A redundant set of four orbiter general-purpose computers forms the primary avionics software system; a fifth GPC is used as the backup flight system.

The GPCs interface with the various systems through the orbiter's flight forward and flight aft multiplexers/demultiplexers. The data buses serve as a conduit for signals going to and from the various sensors that provide velocity and attitude information as well as for signals traveling to and from the orbiter propulsion systems, orbiter aerodynamic control surfaces, and displays and controls.

The GN&C; system consists of two operational modes: auto and manual (control stick steering). In the automatic mode, the primary avionics software system essentially allows the GPCs to fly the vehicle; the flight crew simply selects the various operational sequences. The flight crew may control the vehicle in the control stick steering mode using hand controls, such as the rotational hand controller, translational hand controller, speed brake/thrust controller and rudder pedals.
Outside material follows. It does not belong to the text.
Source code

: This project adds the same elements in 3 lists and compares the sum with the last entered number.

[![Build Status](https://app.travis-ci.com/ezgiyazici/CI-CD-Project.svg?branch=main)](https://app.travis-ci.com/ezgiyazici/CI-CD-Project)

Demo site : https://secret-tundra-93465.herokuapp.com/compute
The translational hand controller is available only for the commander, but both the commander and pilot have a rotational hand controller.

In the control stick steering mode, flight crew commands must still pass through and be issued by the GPCs. There are no direct mechanical links between the flight crew and the orbiter's various propulsion systems or aerodynamic surfaces; the orbiter is an entirely digitally controlled, fly-by-wire vehicle.
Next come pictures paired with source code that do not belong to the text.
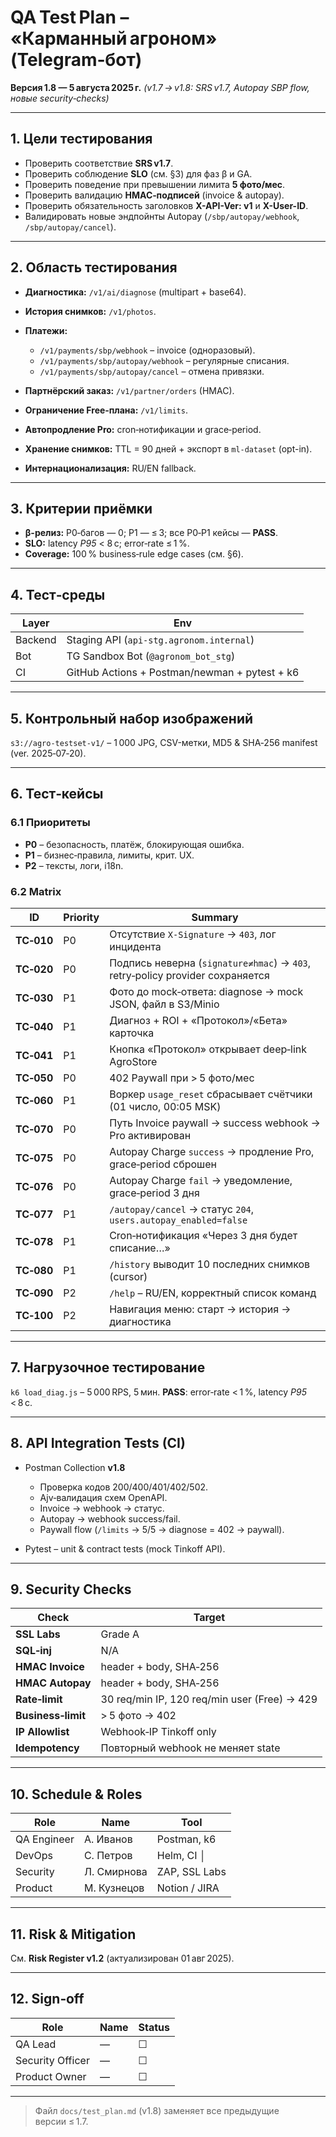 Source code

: # QA Test Plan – «Карманный агроном» (Telegram‑бот)

**Версия 1.8 — 5 августа 2025 г.**
*(v1.7 → v1.8: SRS v1.7, Autopay SBP flow, новые security‑checks)*

---

## 1. Цели тестирования

* Проверить соответствие **SRS v1.7**.
* Проверить соблюдение **SLO** (см. §3) для фаз β и GA.
* Проверить поведение при превышении лимита **5 фото/мес**.
* Проверить валидацию **HMAC‑подписей** (invoice & autopay).
* Проверить обязательность заголовков **X-API-Ver: v1** и **X-User-ID**.
* Валидировать новые эндпойнты Autopay (`/sbp/autopay/webhook`, `/sbp/autopay/cancel`).

---

## 2. Область тестирования

* **Диагностика:** `/v1/ai/diagnose` (multipart + base64).
* **История снимков:** `/v1/photos`.
* **Платежи:**

  * `/v1/payments/sbp/webhook` – invoice (одноразовый).
  * `/v1/payments/sbp/autopay/webhook` – регулярные списания.
  * `/v1/payments/sbp/autopay/cancel` – отмена привязки.
* **Партнёрский заказ:** `/v1/partner/orders` (HMAC).
* **Ограничение Free‑плана:** `/v1/limits`.
* **Автопродление Pro:** cron‑нотификации и grace‑period.
* **Хранение снимков:** TTL = 90 дней + экспорт в `ml-dataset` (opt-in).
* **Интернационализация:** RU/EN fallback.

---

## 3. Критерии приёмки

* **β-релиз:** P0‑багов — 0; P1 — ≤ 3; все P0‑P1 кейсы — **PASS**.
* **SLO:** latency *P95* < 8 с; error‑rate ≤ 1 %.
* **Coverage:** 100 % business‑rule edge cases (см. §6).

---

## 4. Тест‑среды

| Layer   | Env                                           |
| ------- | --------------------------------------------- |
| Backend | Staging API (`api-stg.agronom.internal`)      |
| Bot     | TG Sandbox Bot (`@agronom_bot_stg`)           |
| CI      | GitHub Actions + Postman/newman + pytest + k6 |

---

## 5. Контрольный набор изображений

`s3://agro-testset-v1/` – 1 000 JPG, CSV-метки, MD5 & SHA‑256 manifest (ver. 2025‑07‑20).

---

## 6. Тест‑кейсы

### 6.1 Приоритеты

* **P0** – безопасность, платёж, блокирующая ошибка.
* **P1** – бизнес‑правила, лимиты, крит. UX.
* **P2** – тексты, логи, i18n.

### 6.2 Matrix

| ID         | Priority | Summary                                                                       |
| ---------- | -------- | ----------------------------------------------------------------------------- |
| **TC‑010** | P0       | Отсутствие `X-Signature` → `403`, лог инцидента                               |
| **TC‑020** | P0       | Подпись неверна (`signature≠hmac`) → `403`, retry‑policy provider сохраняется |
| **TC‑030** | P1       | Фото до mock‑ответа: diagnose → mock JSON, файл в S3/Minio                    |
| **TC‑040** | P1       | Диагноз + ROI + «Протокол»/«Бета» карточка                                    |
| **TC‑041** | P1       | Кнопка «Протокол» открывает deep‑link AgroStore                               |
| **TC‑050** | P0       | 402 Paywall при > 5 фото/мес                                                  |
| **TC‑060** | P1       | Воркер `usage_reset` сбрасывает счётчики (01 число, 00:05 MSK)                |
| **TC‑070** | P0       | Путь Invoice paywall → success webhook → Pro активирован                      |
| **TC‑075** | P0       | Autopay Charge `success` → продление Pro, grace‑period сброшен                |
| **TC‑076** | P0       | Autopay Charge `fail` → уведомление, grace‑period 3 дня                       |
| **TC‑077** | P1       | `/autopay/cancel` → статус `204`, `users.autopay_enabled=false`               |
| **TC‑078** | P1       | Cron‑нотификация «Через 3 дня будет списание…»                                |
| **TC‑080** | P1       | `/history` выводит 10 последних снимков (cursor)                              |
| **TC‑090** | P2       | `/help` – RU/EN, корректный список команд                                     |
| **TC‑100** | P2       | Навигация меню: старт → история → диагностика                                 |

---

## 7. Нагрузочное тестирование

`k6 load_diag.js` – 5 000 RPS, 5 мин. **PASS**: error‑rate < 1 %, latency *P95* < 8 с.

---

## 8. API Integration Tests (CI)

* Postman Collection **v1.8**

  * Проверка кодов 200/400/401/402/502.
  * Ajv‑валидация схем OpenAPI.
  * Invoice → webhook → статус.
  * Autopay → webhook success/fail.
  * Paywall flow (`/limits` → 5/5 → diagnose = 402 → paywall).
* Pytest – unit & contract tests (mock Tinkoff API).

---

## 9. Security Checks

| Check              | Target                                       |
| ------------------ | -------------------------------------------- |
| **SSL Labs**       | Grade A                                      |
| **SQL‑inj**        | N/A                                          |
| **HMAC Invoice**   | header + body, SHA‑256                       |
| **HMAC Autopay**   | header + body, SHA‑256                       |
| **Rate‑limit**     | 30 req/min IP, 120 req/min user (Free) → 429 |
| **Business‑limit** | > 5 фото → 402                               |
| **IP Allowlist**   | Webhook‑IP Tinkoff only                      |
| **Idempotency**    | Повторный webhook не меняет state            |

---

## 10. Schedule & Roles

| Role        | Name        | Tool          |
| ----------- | ----------- | ------------- |
| QA Engineer | А. Иванов   | Postman, k6   |
| DevOps      | С. Петров   | Helm, CI │    |
| Security    | Л. Смирнова | ZAP, SSL Labs |
| Product     | М. Кузнецов | Notion / JIRA |

---

## 11. Risk & Mitigation

См. **Risk Register v1.2** (актуализирован 01 авг 2025).

---

## 12. Sign‑off

| Role             | Name | Status |
| ---------------- | ---- | ------ |
| QA Lead          | —    | ☐      |
| Security Officer | —    | ☐      |
| Product Owner    | —    | ☐      |

---

> Файл `docs/test_plan.md` (v1.8) заменяет все предыдущие версии ≤ 1.7.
During launch and ascent, most of the GN&C; commands are directed to gimbal the three space shuttle main engines and solid rocket boosters to maintain thrust vector control through the vehicle's center of gravity at a time when the amount of consumables is changing rapidly. In addition, the GN&C; controls SSME throttling for maximum aerodynamic loading of the vehicle during ascent-referred to as max q-and to maintain an acceleration of no greater than 3 g's during the ascent phase. To circularize the orbit and perform on-orbit and deorbit maneuvers, the GN&C; commands the orbital maneuvering system engines. At external tank separation, on orbit and during portions of entry, GN&C; controls commands to the reaction control system. In atmospheric flight, GN&C; controls the orbiter aerodynamic flight control surfaces.

Functions of GN&C; software include flight control, guidance, navigation, hardware data processing and flight crew display. Specific function tasks and their associated GN&C; hardware vary with each mission phase.

Vehicle control is maintained and in-flight trajectory changes are made during powered flight by firing and gimbaling engines. During atmospheric flight, these functions are performed by deflecting aerosurfaces. Flight control computes and issues the engine fire and gimbal commands and aerosurface deflection commands.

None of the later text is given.